__Exercise aim__
Word-for-word reproduction, images excluded: copy every entry below.

*** Task inputs Section Begins ***

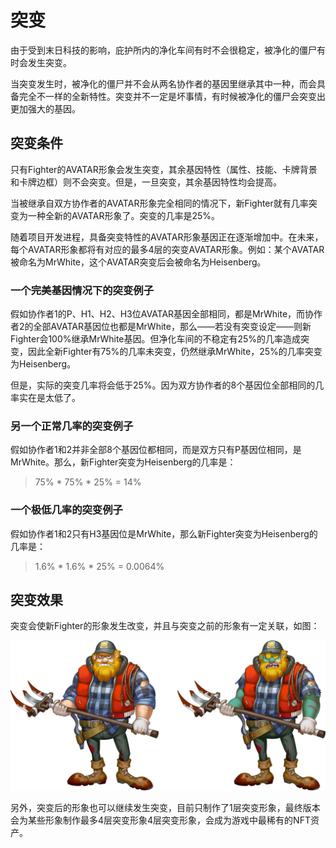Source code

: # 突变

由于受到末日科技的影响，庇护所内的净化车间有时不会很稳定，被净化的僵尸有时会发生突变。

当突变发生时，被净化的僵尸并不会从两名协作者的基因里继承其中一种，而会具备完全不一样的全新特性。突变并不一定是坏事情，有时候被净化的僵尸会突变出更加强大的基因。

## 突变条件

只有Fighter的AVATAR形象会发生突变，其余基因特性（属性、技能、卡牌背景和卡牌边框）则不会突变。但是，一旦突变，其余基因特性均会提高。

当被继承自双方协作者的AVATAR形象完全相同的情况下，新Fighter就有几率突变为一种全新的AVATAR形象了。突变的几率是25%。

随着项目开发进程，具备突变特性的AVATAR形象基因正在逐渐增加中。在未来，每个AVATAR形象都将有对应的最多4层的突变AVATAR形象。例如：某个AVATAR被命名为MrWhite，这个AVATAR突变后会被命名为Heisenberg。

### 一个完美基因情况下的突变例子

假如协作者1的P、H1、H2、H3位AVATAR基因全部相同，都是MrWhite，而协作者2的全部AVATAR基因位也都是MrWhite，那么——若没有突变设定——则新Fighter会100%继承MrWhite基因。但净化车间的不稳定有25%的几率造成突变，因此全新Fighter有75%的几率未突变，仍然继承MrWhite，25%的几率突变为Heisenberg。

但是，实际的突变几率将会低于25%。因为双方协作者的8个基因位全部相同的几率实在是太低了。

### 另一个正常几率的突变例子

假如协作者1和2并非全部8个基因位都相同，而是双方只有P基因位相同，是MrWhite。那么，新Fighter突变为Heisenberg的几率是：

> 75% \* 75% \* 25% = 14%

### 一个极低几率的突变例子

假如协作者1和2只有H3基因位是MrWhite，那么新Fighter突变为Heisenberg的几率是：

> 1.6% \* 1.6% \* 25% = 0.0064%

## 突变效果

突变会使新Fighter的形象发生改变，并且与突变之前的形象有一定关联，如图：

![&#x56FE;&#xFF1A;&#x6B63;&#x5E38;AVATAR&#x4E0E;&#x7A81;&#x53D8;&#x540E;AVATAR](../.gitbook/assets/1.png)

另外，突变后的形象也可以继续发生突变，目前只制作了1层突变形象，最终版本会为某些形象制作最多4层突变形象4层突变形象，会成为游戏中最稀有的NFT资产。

*** Task inputs Section Ends ***

__Answer to this problem__
Source code

: # 突变

由于受到末日科技的影响，庇护所内的净化车间有时不会很稳定，被净化的僵尸有时会发生突变。

当突变发生时，被净化的僵尸并不会从两名协作者的基因里继承其中一种，而会具备完全不一样的全新特性。突变并不一定是坏事情，有时候被净化的僵尸会突变出更加强大的基因。

## 突变条件

只有Fighter的AVATAR形象会发生突变，其余基因特性（属性、技能、卡牌背景和卡牌边框）则不会突变。但是，一旦突变，其余基因特性均会提高。

当被继承自双方协作者的AVATAR形象完全相同的情况下，新Fighter就有几率突变为一种全新的AVATAR形象了。突变的几率是25%。

随着项目开发进程，具备突变特性的AVATAR形象基因正在逐渐增加中。在未来，每个AVATAR形象都将有对应的最多4层的突变AVATAR形象。例如：某个AVATAR被命名为MrWhite，这个AVATAR突变后会被命名为Heisenberg。

### 一个完美基因情况下的突变例子

假如协作者1的P、H1、H2、H3位AVATAR基因全部相同，都是MrWhite，而协作者2的全部AVATAR基因位也都是MrWhite，那么——若没有突变设定——则新Fighter会100%继承MrWhite基因。但净化车间的不稳定有25%的几率造成突变，因此全新Fighter有75%的几率未突变，仍然继承MrWhite，25%的几率突变为Heisenberg。

但是，实际的突变几率将会低于25%。因为双方协作者的8个基因位全部相同的几率实在是太低了。

### 另一个正常几率的突变例子

假如协作者1和2并非全部8个基因位都相同，而是双方只有P基因位相同，是MrWhite。那么，新Fighter突变为Heisenberg的几率是：

> 75% \* 75% \* 25% = 14%

### 一个极低几率的突变例子

假如协作者1和2只有H3基因位是MrWhite，那么新Fighter突变为Heisenberg的几率是：

> 1.6% \* 1.6% \* 25% = 0.0064%

## 突变效果

突变会使新Fighter的形象发生改变，并且与突变之前的形象有一定关联，如图：

![&#x56FE;&#xFF1A;&#x6B63;&#x5E38;AVATAR&#x4E0E;&#x7A81;&#x53D8;&#x540E;AVATAR](../.gitbook/assets/1.png)

另外，突变后的形象也可以继续发生突变，目前只制作了1层突变形象，最终版本会为某些形象制作最多4层突变形象4层突变形象，会成为游戏中最稀有的NFT资产。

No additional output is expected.